Further Delhi paintings on ivory

Previous posts on the subject of late Mughal or Delhi miniature paintings on ivory have dealt with portraits, with which the Visual Arts collection is well endowed. Not so well represented in the earlier collection are topographical paintings on ivory, so it was especially gratifying to be able to acquire two superb examples of the genre during my time as Curator of Visual Arts.

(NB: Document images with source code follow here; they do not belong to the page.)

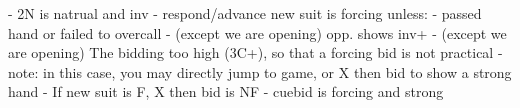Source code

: - 2N is natrual and inv
- respond/advance new suit is forcing unless:
    - passed hand or failed to overcall
    - (except we are opening) opp. shows inv+
    - (except we are opening) The bidding too high (3C+), so that a forcing bid is not practical
        - note: in this case, you may directly jump to game, or X then bid to show a strong hand
- If new suit is F, X then bid is NF
- cuebid is forcing and strong
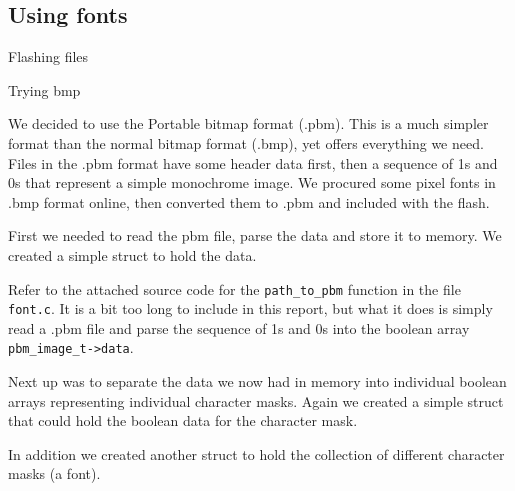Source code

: \subsection{Using fonts}

Flashing files

Trying bmp

We decided to use the Portable bitmap format (.pbm).
This is a much simpler format than the normal bitmap format (.bmp),
yet offers everything we need.
Files in the .pbm format have some header data first, then a sequence of 1s and 0s that represent a simple monochrome image.
We procured some pixel fonts in .bmp format online, then converted them to .pbm and included with the flash.

First we needed to read the pbm file, parse the data and store it to memory.
We created a simple struct to hold the data.



Refer to the attached source code for the \texttt{path\_to\_pbm} function in the file \texttt{font.c}.
It is a bit too long to include in this report, but what it does is simply read a .pbm file and parse the sequence of 1s and 0s into the boolean array \texttt{pbm\_image\_t->data}.

Next up was to separate the data we now had in memory into individual boolean arrays representing individual character masks.
Again we created a simple struct that could hold the boolean data for the character mask.



In addition we created another struct to hold the collection of different character masks (a font).




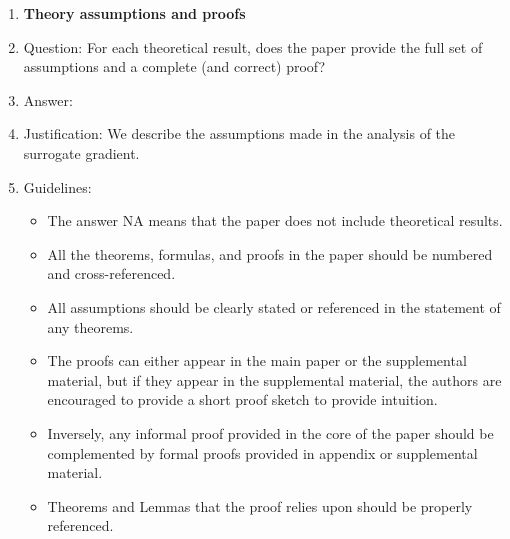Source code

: \documentclass{article}
\begin{document}
\begin{enumerate}
\item {\bf Theory assumptions and proofs}
    \item[] Question: For each theoretical result, does the paper provide the full set of assumptions and a complete (and correct) proof?
    \item[] Answer: \answerYes{} %
    \item[] Justification: We describe the assumptions made in the analysis of the surrogate gradient. 
    \item[] Guidelines:
    \begin{itemize}
        \item The answer NA means that the paper does not include theoretical results. 
        \item All the theorems, formulas, and proofs in the paper should be numbered and cross-referenced.
        \item All assumptions should be clearly stated or referenced in the statement of any theorems.
        \item The proofs can either appear in the main paper or the supplemental material, but if they appear in the supplemental material, the authors are encouraged to provide a short proof sketch to provide intuition. 
        \item Inversely, any informal proof provided in the core of the paper should be complemented by formal proofs provided in appendix or supplemental material.
        \item Theorems and Lemmas that the proof relies upon should be properly referenced. 
    \end{itemize}


\end{enumerate}
\end{document}
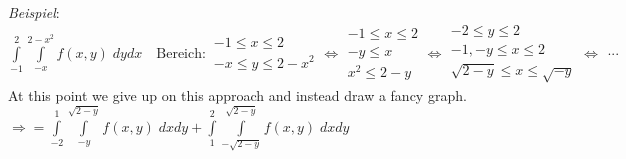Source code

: \documentclass[12pt,a4paper,titlepage]{article}
\begin{document}
\\
\textit{Beispiel}: $\int\limits_{-1}^2\int\limits_{-x}^{2-x^2}f(x,y) \;dydx \quad \text{Bereich}: \substack{-1\leq x\leq 2 \\ -x\leq y\leq 2-x^2} \iff \substack{-1\leq x\leq 2 \\ -y\leq x \\ x^2\leq 2-y} \iff \substack{-2\leq y\leq 2 \\ -1,-y\leq x\leq 2 \\ \sqrt{2-y}\leq x\leq \sqrt{-y}} \iff \substack{...}$ \\
At this point we give up on this approach and instead draw a fancy graph. \\
$\Rightarrow =\int\limits_{-2}^1\int\limits_{-y}^{\sqrt{2-y}}f(x,y) \;dxdy+\int\limits_1^2\int\limits_{-\sqrt{2-y}}^{\sqrt{2-y}}f(x,y) \;dxdy$ \\
\end{document}
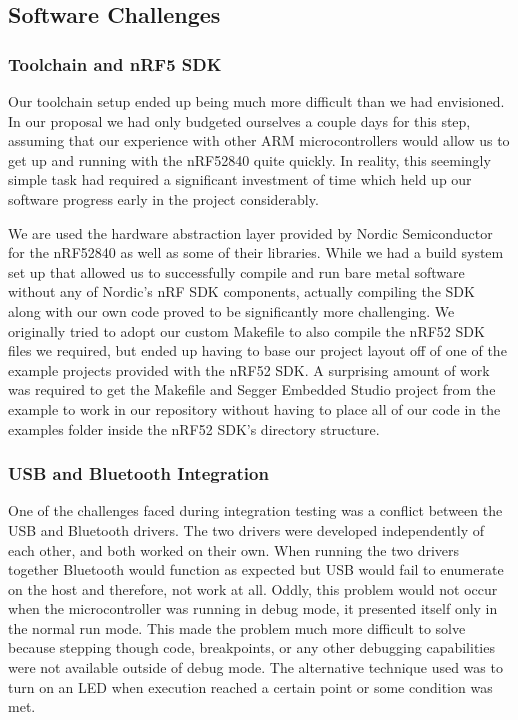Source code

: \subsection{Software Challenges}

\subsubsection{Toolchain and nRF5 SDK}

Our toolchain setup ended up being much more difficult than we had envisioned.
In our proposal we had only budgeted ourselves a couple days for this step,
assuming that our experience with other ARM microcontrollers would allow us to
get up and running with the nRF52840 quite quickly. In reality, this seemingly
simple task had required a significant investment of time which held up our
software progress early in the project considerably.

We are used the hardware abstraction layer provided by Nordic
Semiconductor for the nRF52840 as well as some of their libraries. While we had
a build system set up that allowed us to successfully compile and run bare metal
software without any of Nordic's nRF SDK components, actually compiling the SDK 
along with our own code proved to be significantly more challenging. We 
originally tried to adopt our custom Makefile to also compile the nRF52 SDK files 
we required, but ended up having to base our project layout off of one of the 
example projects provided with the nRF52 SDK. A surprising amount of work was 
required to get the Makefile and Segger Embedded Studio project from the example 
to work in our repository without having to place all of our code in the examples 
folder inside the nRF52 SDK's directory structure.

\subsubsection{USB and Bluetooth Integration}

One of the challenges faced during integration testing was a conflict between 
the USB and Bluetooth drivers. The two drivers were developed independently of
each other, and both worked on their own. When running the two drivers together
Bluetooth would function as expected but USB would fail to enumerate on the host
and therefore, not work at all. Oddly, this problem would not occur when the 
microcontroller was running in debug mode, it presented itself only in the 
normal run mode. This made the problem much more difficult to solve because
stepping though code, breakpoints, or any other debugging capabilities were not
available outside of debug mode. The alternative technique used was to turn on 
an LED when execution reached a certain point or some condition was met. 

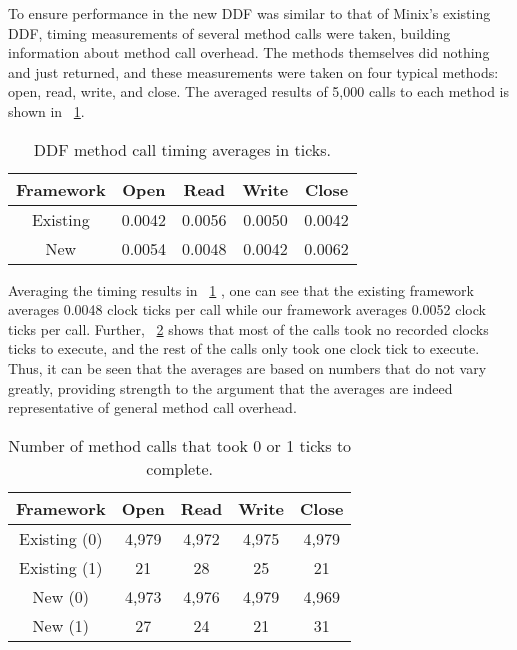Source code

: To ensure performance in the new DDF was similar to that of Minix's existing
DDF, timing measurements of several method calls were taken,
building information about method call overhead.  The methods themselves
did nothing and just returned, and these measurements were taken on four
typical methods: {\important open, read, write}, and {\important close}. 
The averaged results of
5,000 calls to each method is shown in \tablename~\ref{tab:results}.

	\begin{table}[tb]
	\begin{center}
	\begin{tabular}{|c|c|c|c|c|}
	\hline
	  \bf Framework & \bf Open & \bf Read & \bf Write & \bf Close\\
	\hline
	  Existing & 0.0042 & 0.0056 & 0.0050 &
	  0.0042 \\
	  New & 0.0054 & 0.0048 & 0.0042 &
	  0.0062 \\
	\hline
	\end{tabular}
	\end{center}
	\caption{DDF method call timing averages in ticks.}
	\label{tab:results}
	\end{table}

Averaging the timing results in \tablename~\ref{tab:results}
, one can see
that the existing framework averages 0.0048 clock ticks per call while our framework averages 0.0052 clock ticks per call.  Further, 
\tablename~\ref{tab:result_errors} shows that most of the calls took
no recorded clocks ticks to execute, and the rest of the calls only took
one clock tick to execute.  Thus, it can be seen that the averages are
based on numbers that do not vary greatly, providing strength to the
argument that the averages are indeed representative of general method
call overhead.

	\begin{table}[tb]
	\begin{center}
	\begin{tabular}{|c|c|c|c|c|}
	\hline
	  \bf Framework & \bf Open & \bf Read & \bf Write & \bf Close\\
	\hline
	  Existing (0) & 4,979 & 4,972 & 4,975 & 4,979\\
	  Existing (1) & 21 & 28 & 25 & 21\\
	\hline
	  New (0) & 4,973 & 4,976 & 4,979 & 4,969\\
	  New (1) & 27 & 24 & 21 & 31\\
	\hline
	\end{tabular}
	\end{center}
	\caption{Number of method calls that took 0 or 1 ticks to complete.}
	\label{tab:result_errors}
	\end{table}

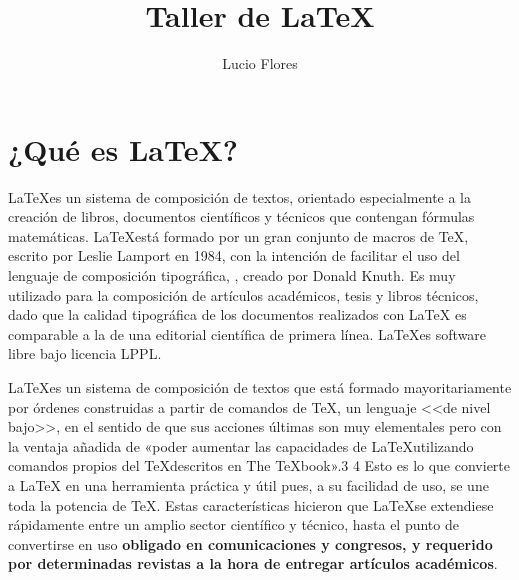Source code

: \documentclass[10pt,a4paper,final,oneside,onecolumn,notitlepage]{article}
\author{Lucio Flores}
\title{Taller de \LaTeX }
\begin{document}
\maketitle
{}


\section{¿Qu\'e es \LaTeX?}{
\LaTeX es un sistema de composición de textos, orientado especialmente a la creación de libros, documentos científicos y técnicos que contengan fórmulas matemáticas. \LaTeX está formado por un gran conjunto de macros de \TeX, escrito por Leslie Lamport en 1984, con la intención de facilitar el uso del lenguaje de composición tipográfica, , creado por Donald Knuth. Es muy utilizado para la composición de artículos académicos, tesis y libros técnicos, dado que la calidad tipográfica de los documentos realizados con LaTeX es comparable a la de una editorial científica de primera línea. \LaTeX es software libre bajo licencia LPPL.

\LaTeX es un sistema de composición de textos que está formado mayoritariamente por órdenes construidas a partir de comandos de \TeX , un lenguaje <<de nivel bajo>>, en el sentido de que sus acciones últimas son muy elementales pero con la ventaja añadida de «poder aumentar las capacidades de \LaTeX utilizando comandos propios del \TeX descritos en The TeXbook».3 4 Esto es lo que convierte a LaTeX en una herramienta práctica y útil pues, a su facilidad de uso, se une toda la potencia de \TeX. Estas características hicieron que \LaTeX se extendiese rápidamente entre un amplio sector científico y técnico, hasta el punto de convertirse en uso \textbf{obligado en comunicaciones y congresos, y requerido por determinadas revistas a la hora de entregar artículos académicos}.

}
\end{document}
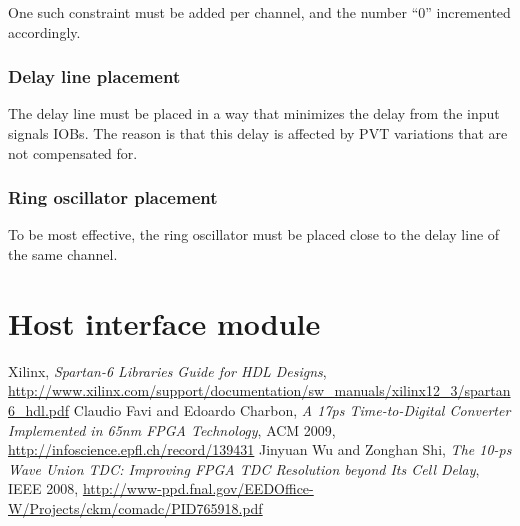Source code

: \documentclass[a4paper,11pt]{article}
\begin{document}
One such constraint must be added per channel, and the number ``0'' incremented accordingly.

\subsubsection{Delay line placement}
The delay line must be placed in a way that minimizes the delay from the input signals IOBs. The reason is that this delay is affected by PVT variations that are not compensated for.

\subsubsection{Ring oscillator placement}
To be most effective, the ring oscillator must be placed close to the delay line of the same channel.

\section{Host interface module}

\begin{thebibliography}{99}
 Xilinx, \textsl{Spartan-6 Libraries Guide for HDL Designs}, \url{http://www.xilinx.com/support/documentation/sw_manuals/xilinx12_3/spartan6_hdl.pdf}
 Claudio Favi and Edoardo Charbon, \textsl{A 17ps Time-to-Digital Converter Implemented in 65nm FPGA Technology}, ACM 2009, \url{http://infoscience.epfl.ch/record/139431}
 Jinyuan Wu and Zonghan Shi, \textsl{The 10-ps Wave Union TDC: Improving FPGA TDC Resolution beyond Its Cell Delay}, IEEE 2008, \url{http://www-ppd.fnal.gov/EEDOffice-W/Projects/ckm/comadc/PID765918.pdf}
\end{thebibliography}
\end{document}
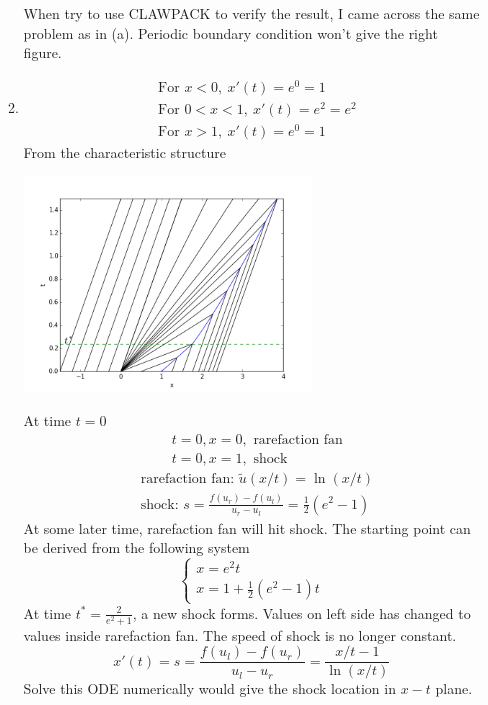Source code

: \documentclass[11pt]{article}
\begin{document}
\begin{enumerate}
\begin{enumerate}
				When try to use CLAWPACK to verify the result, I came across the same problem as in (a). Periodic boundary condition won't give the right figure.
				
			\item
				\begin{align*}
				&\text{For } x<0, \ x'(t)=e^0=1\\
				&\text{For } 0<x<1, \ x'(t)=e^2=e^2\\
				&\text{For } x>1, \ x'(t)=e^0=1
				\end{align*}
				From the characteristic structure

				\hfil\includegraphics[width=3.0in]{problem_11_8c_char.png}\hfil
			
				At time $t=0$ 
				\begin{align*}
				& t=0, x=0, \text{ rarefaction fan}\\
				& t=0, x=1, \text{ shock}
				\end{align*}
				\begin{align*}
				&\text{rarefaction fan: } \tilde{u}(x/t)=\ln(x/t)\\
				&\text{shock: } s=\frac{f(u_r)-f(u_l)}{u_r-u_l}=\frac{1}{2}(e^2-1)
				\end{align*}
				At some later time, rarefaction fan will hit shock. The starting point can be derived from the following system
				\[
				\begin{cases}
				x=e^2t\\
				x=1+\frac{1}{2}(e^2-1)t
				\end{cases}
				\]
				At time $t^*=\frac{2}{e^2+1}$, a new shock forms. Values on left side has changed to values inside rarefaction fan. The speed of shock is no longer constant.
				\[
				x'(t)=s=\frac{f(u_l)-f(u_r)}{u_l-u_r}=\frac{x/t-1}{\ln(x/t)}
				\]
				Solve this ODE numerically would give the shock location in $x-t$ plane.\\
				

\end{enumerate}
\end{enumerate}
\end{document}
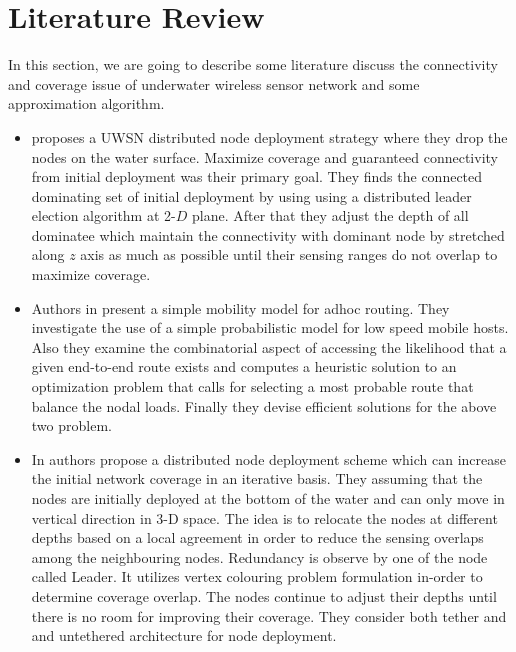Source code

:\documentclass[12pt]{article}
\begin{document}
\section{Literature Review}
In this section, we are going to describe some literature discuss the connectivity and coverage issue of underwater wireless sensor network and some approximation algorithm.
 \begin{itemize}%
 \item \cite{senel2013autonomous} proposes a UWSN distributed node deployment strategy where they drop the nodes on the water surface. Maximize coverage and guaranteed connectivity from initial deployment was their primary goal. They finds the connected dominating set of initial deployment by using using a distributed leader election algorithm at 2-$D$ plane. After that they adjust the depth of all dominatee which maintain the connectivity with dominant node by stretched along $z$ axis as much as possible until their sensing ranges do not overlap to maximize coverage.
 
 \item Authors in \cite{ProfEhab} present a simple mobility model for adhoc routing. They investigate the use of a simple probabilistic model for low speed mobile hosts. Also they examine the combinatorial aspect of accessing the likelihood that a given end-to-end route exists and computes a heuristic solution to an optimization problem that calls for selecting a most probable route that balance the nodal loads. Finally they devise efficient solutions for the above two problem.
 \item In \cite{akkaya2009self} authors propose a distributed node deployment scheme which can increase the initial network coverage in an iterative basis. They assuming that the nodes are initially deployed at the bottom of the water and can only move in vertical direction in 3-D space. The idea is to relocate the nodes at different depths based on a local agreement in order to reduce the sensing overlaps among the neighbouring nodes. Redundancy is observe by one  of the node called Leader. It utilizes vertex colouring problem formulation in-order to determine coverage overlap. The nodes continue to adjust their depths until there is no room for improving their coverage. They consider both tether and and untethered architecture for node deployment.
 

\end{itemize}
\end{document}
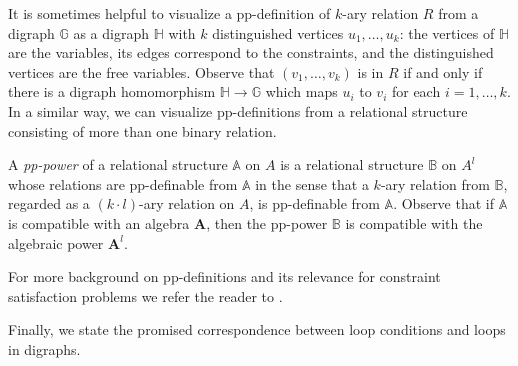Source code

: \documentclass[a4paper]{article}
\newcommand{\alg}[1]{\mathbf{#1}}
\newcommand{\lc}[1]{#1}
\newcommand{\relstr}[1]{\mathbb{#1}}
\begin{document}
%
It is sometimes helpful to visualize a pp-definition of $k$-ary relation $R$ from a digraph $\relstr G$ as a digraph $\relstr{H}$ with $k$ distinguished vertices $u_1, \ldots, u_k$:
the vertices of $\relstr{H}$ are the variables, its edges correspond to the constraints, and the distinguished vertices are the free variables.
Observe that $(v_1, \ldots, v_k)$ is in $R$ if and only if there is a digraph homomorphism $\relstr{H} \to \relstr{G}$ which maps $u_i$ to $v_i$ for each $i = 1, \ldots, k$. In a similar way, we can visualize pp-definitions from a relational structure consisting of more than one binary relation. 

A \emph{pp-power} of a relational structure $\relstr A$ on $A$ is a relational structure $\relstr{B}$ on $A^l$ whose relations are pp-definable from $\relstr A$ in the sense that a $k$-ary relation from $\relstr{B}$, regarded as a $(k \cdot l)$-ary relation on $A$, is pp-definable from $\relstr A$. Observe that if $\relstr{A}$ is compatible with an algebra $\alg A$, then the pp-power $\relstr{B}$ is compatible with the algebraic power $\alg A^l$.


For more background on pp-definitions and its relevance for constraint satisfaction problems we refer the reader to \cite{PolSurvey}.

Finally, we state the promised correspondence between loop conditions and loops in digraphs.




\end{document}

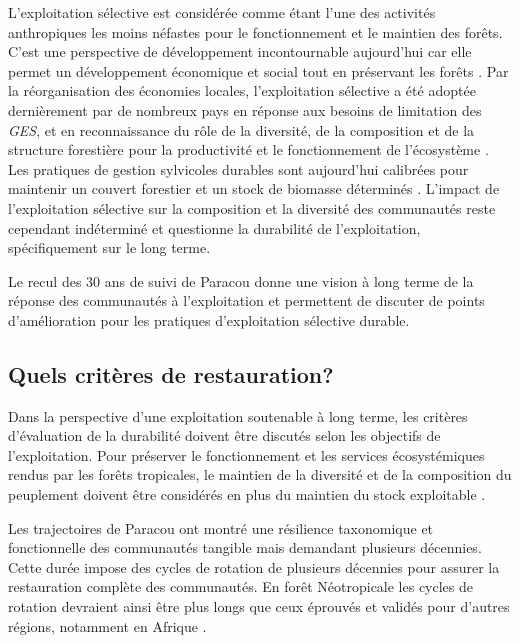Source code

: \documentclass[
  11pt,
  french,
  A4paper,
  extrafontsizes,onecolumn,openright
  ]{memoir}
\begin{document}
L'exploitation sélective est considérée comme étant l'une des activités
anthropiques les moins néfastes pour le fonctionnement et le maintien
des forêts. C'est une perspective de développement incontournable
aujourd'hui car elle permet un développement économique et social tout
en préservant les forêts \autocite{Chaudhary2016}. Par la réorganisation
des économies locales, l'exploitation sélective a été adoptée
dernièrement par de nombreux pays en réponse aux besoins de limitation
des \emph{GES}, et en reconnaissance du rôle de la diversité, de la
composition et de la structure forestière pour la productivité et le
fonctionnement de l'écosystème \autocite{Begon2006}. Les pratiques de
gestion sylvicoles durables sont aujourd'hui calibrées pour maintenir un
couvert forestier et un stock de biomasse déterminés
\autocite{ITTO2005}. L'impact de l'exploitation sélective sur la
composition et la diversité des communautés reste cependant indéterminé
et questionne la durabilité de l'exploitation, spécifiquement sur le
long terme.

Le recul des 30 ans de suivi de Paracou donne une vision à long terme de
la réponse des communautés à l'exploitation et permettent de discuter de
points d'amélioration pour les pratiques d'exploitation sélective
durable.

\subsection{Quels critères de
restauration?}\label{quels-criteres-de-restauration}

Dans la perspective d'une exploitation soutenable à long terme, les
critères d'évaluation de la durabilité doivent être discutés selon les
objectifs de l'exploitation. Pour préserver le fonctionnement et les
services écosystémiques rendus par les forêts tropicales, le maintien de
la diversité et de la composition du peuplement doivent être considérés
en plus du maintien du stock exploitable
\autocites{ITTO2005}{Barlow2018}.

Les trajectoires de Paracou ont montré une résilience taxonomique et
fonctionnelle des communautés tangible mais demandant plusieurs
décennies. Cette durée impose des cycles de rotation de plusieurs
décennies pour assurer la restauration complète des communautés. En
forêt Néotropicale les cycles de rotation devraient ainsi être plus
longs que ceux éprouvés et validés pour d'autres régions, notamment en
Afrique \autocite{Durrieu1998}.
\end{document}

A view of the Qutb Minar from the east. By the Delhi artist, Ismail Khan, 1860-65. Water-colour on ivory: oval, 175 x 140 mm, within a gilt frame, and framed in a velvet-lined case, 34 by 30 cm. Engraved on a gilt strip inside frame: The Khutub Minar Delhi. Ismail Kahn. Royal Painter (British Library, Add.Or.4692)
A view of the Qutb Minar from the east. By the Delhi artist, Ismail Khan, 1860-65. Water-colour on ivory: oval, 175 x 140 mm, within a gilt frame, and framed in a velvet-lined case, 34 by 30 cm. Engraved on a gilt strip inside frame: The Khutub Minar Delhi. Ismail Kahn. Royal Painter (British Library, Add.Or.4692)  noc

A view by Ismail Khan of the Qutb Minar from the east is especially rich in topographical details. The tower was begun by Qutb al-Din Aybak in 1193 as a minaret to his adjacent mosque and as sign of his victory over Prithviraj Chauhan, the Hindu king of Delhi and Ajmer. Three more storeys were added by his son-in-law and successor Iltutmish. The topmost storey was struck by lightning in 1368 and the repairs by Firoz Shah Tughluq divided that storey into two and partly faced them in marble. The screen of the Quwwat al-Islam mosque also built by the first two monarchs stretches across the background. In front of the central arch of the mosque screen is the famous Iron Pillar, a 4th-century wonder of Gupta-period metallurgy, brought from elsewhere and placed in this site most probably by one of the previous Hindu rulers. On the left is the octagonal Mughal tomb of Adham Khan built in 1562 in the style of the previous Lodhi dynasty. Adham Khan (d. 1562) was the son of Akbar’s wet-nurse Maham Anga and killed on his orders after he assassinated Akbar’s general Ataga Khan. Despite his transgressions, Akbar built him this lavish tomb, which is now surrounded by the buildings of Mehrauli. Nearer is the gateway known as the Alai Darwaza built by Ala al-Din Khilji in 1311 along with part of his colonnade of re-used temple pillars in his bid to double the size of the mosque. In the foreground is Major Robert Smith’s re-sited cupola that crowned the top of the Minar in his repairs to earlier damage in 1828 and taken down and re-sited here in 1847. It was moved again in 1914 to a garden south-east of the Minar.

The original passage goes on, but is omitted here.